Although the results from the 20100007 study validate those seen in previous studies, the study did have limitations that may have influenced outcomes. First, although on-study crossover was prohibited, the evaluation of OS may have been confounded by subsequent therapy use. Patients in the BSC alone arm were more likely to receive anti-EGFR therapy or bevacizumab after progression; however, this imbalance would be anticipated to reduce the magnitude of the treatment effect, yet statistically significant improvements were still seen. Second, the extended RAS analysis was performed after randomisation and before the planned primary analysis, and thus the treatment assignment was not randomised within the wild-type RAS subgroup. Although this could potentially have confounded the study results, it must be noted that the distribution of identified RAS activating mutations (KRAS exons 3 or 4 or NRAS exons 2, 3 or 4) was similar between treatment arms and the high ascertainment rate provided a lower probability of ascertainment bias.

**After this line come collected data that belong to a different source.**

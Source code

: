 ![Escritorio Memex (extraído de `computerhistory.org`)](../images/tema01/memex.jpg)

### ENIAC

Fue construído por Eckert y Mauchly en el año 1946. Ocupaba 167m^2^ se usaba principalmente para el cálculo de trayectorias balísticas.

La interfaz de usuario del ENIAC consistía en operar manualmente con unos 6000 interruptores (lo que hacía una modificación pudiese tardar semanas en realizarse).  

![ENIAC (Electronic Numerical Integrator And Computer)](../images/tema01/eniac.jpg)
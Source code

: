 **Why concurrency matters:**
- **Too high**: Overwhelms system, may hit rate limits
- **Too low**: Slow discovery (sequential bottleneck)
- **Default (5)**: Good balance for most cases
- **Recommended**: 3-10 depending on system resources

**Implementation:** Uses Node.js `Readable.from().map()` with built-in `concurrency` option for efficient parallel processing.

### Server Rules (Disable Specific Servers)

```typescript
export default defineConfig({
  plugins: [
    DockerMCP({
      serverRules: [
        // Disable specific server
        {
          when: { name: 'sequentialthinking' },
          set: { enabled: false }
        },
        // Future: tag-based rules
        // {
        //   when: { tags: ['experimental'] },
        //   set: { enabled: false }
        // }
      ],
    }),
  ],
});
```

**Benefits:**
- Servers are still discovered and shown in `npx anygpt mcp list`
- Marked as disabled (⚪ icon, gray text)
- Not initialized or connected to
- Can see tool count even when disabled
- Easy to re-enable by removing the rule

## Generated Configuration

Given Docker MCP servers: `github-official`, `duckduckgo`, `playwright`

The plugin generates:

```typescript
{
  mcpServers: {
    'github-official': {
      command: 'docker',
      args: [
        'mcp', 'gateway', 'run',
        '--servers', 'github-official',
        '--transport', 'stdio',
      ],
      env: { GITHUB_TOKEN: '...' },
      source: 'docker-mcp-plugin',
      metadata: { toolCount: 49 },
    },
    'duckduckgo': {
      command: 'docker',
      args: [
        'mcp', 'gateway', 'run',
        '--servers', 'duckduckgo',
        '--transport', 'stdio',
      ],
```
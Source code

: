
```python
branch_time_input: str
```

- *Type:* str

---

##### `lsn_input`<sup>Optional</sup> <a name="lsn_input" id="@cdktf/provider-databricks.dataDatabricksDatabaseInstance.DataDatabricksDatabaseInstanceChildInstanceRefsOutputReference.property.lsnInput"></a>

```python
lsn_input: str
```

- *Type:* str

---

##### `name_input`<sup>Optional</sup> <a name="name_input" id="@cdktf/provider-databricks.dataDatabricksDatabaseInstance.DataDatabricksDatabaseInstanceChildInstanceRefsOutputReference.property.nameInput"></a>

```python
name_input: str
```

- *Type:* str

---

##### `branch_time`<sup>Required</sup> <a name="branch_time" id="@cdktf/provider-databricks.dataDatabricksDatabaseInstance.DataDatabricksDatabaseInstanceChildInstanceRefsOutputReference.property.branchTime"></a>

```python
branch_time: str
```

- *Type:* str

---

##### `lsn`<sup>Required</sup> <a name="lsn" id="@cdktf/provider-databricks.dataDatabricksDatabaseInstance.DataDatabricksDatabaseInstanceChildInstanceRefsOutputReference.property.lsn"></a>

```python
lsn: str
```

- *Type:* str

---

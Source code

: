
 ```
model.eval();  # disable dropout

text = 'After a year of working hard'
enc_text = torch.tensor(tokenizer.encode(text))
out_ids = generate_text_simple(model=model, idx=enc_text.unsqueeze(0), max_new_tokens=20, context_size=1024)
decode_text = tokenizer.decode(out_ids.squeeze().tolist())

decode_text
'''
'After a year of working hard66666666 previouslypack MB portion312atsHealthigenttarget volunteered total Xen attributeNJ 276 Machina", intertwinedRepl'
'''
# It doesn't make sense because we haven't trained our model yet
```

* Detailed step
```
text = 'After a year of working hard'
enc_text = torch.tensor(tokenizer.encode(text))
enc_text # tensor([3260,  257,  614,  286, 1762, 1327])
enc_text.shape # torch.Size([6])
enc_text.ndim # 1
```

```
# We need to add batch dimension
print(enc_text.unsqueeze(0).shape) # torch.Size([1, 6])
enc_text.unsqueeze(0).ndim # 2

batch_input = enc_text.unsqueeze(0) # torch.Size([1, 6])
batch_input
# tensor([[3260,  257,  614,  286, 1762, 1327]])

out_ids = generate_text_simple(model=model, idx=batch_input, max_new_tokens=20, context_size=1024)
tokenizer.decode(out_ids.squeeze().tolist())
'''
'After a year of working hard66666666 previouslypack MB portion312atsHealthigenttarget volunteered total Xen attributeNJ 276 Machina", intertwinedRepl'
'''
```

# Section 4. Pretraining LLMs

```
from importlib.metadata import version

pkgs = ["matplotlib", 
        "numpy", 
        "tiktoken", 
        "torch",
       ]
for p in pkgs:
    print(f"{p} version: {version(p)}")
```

The results from the prospective 20100007 trial indicate panitumumab therapy significantly improved OS and PFS, and numerically improved ORR in patients with chemotherapy-refractory wild-type KRAS exon 2 and wild-type RAS mCRC vs BSC alone. RAS analysis from the 20100007 study definitively confirms the negative predictive value of activating RAS mutations for response in patients with mCRC receiving panitumumab monotherapy. Moreover, the concordance observed between the prospective 20100007 study and the retrospective 20020408, PRIME and 20050181 analyses provides strong supporting evidence for the use of prespecified high ascertainment retrospective analyses to effectively identify treatment predictive biomarkers for mCRC outcomes.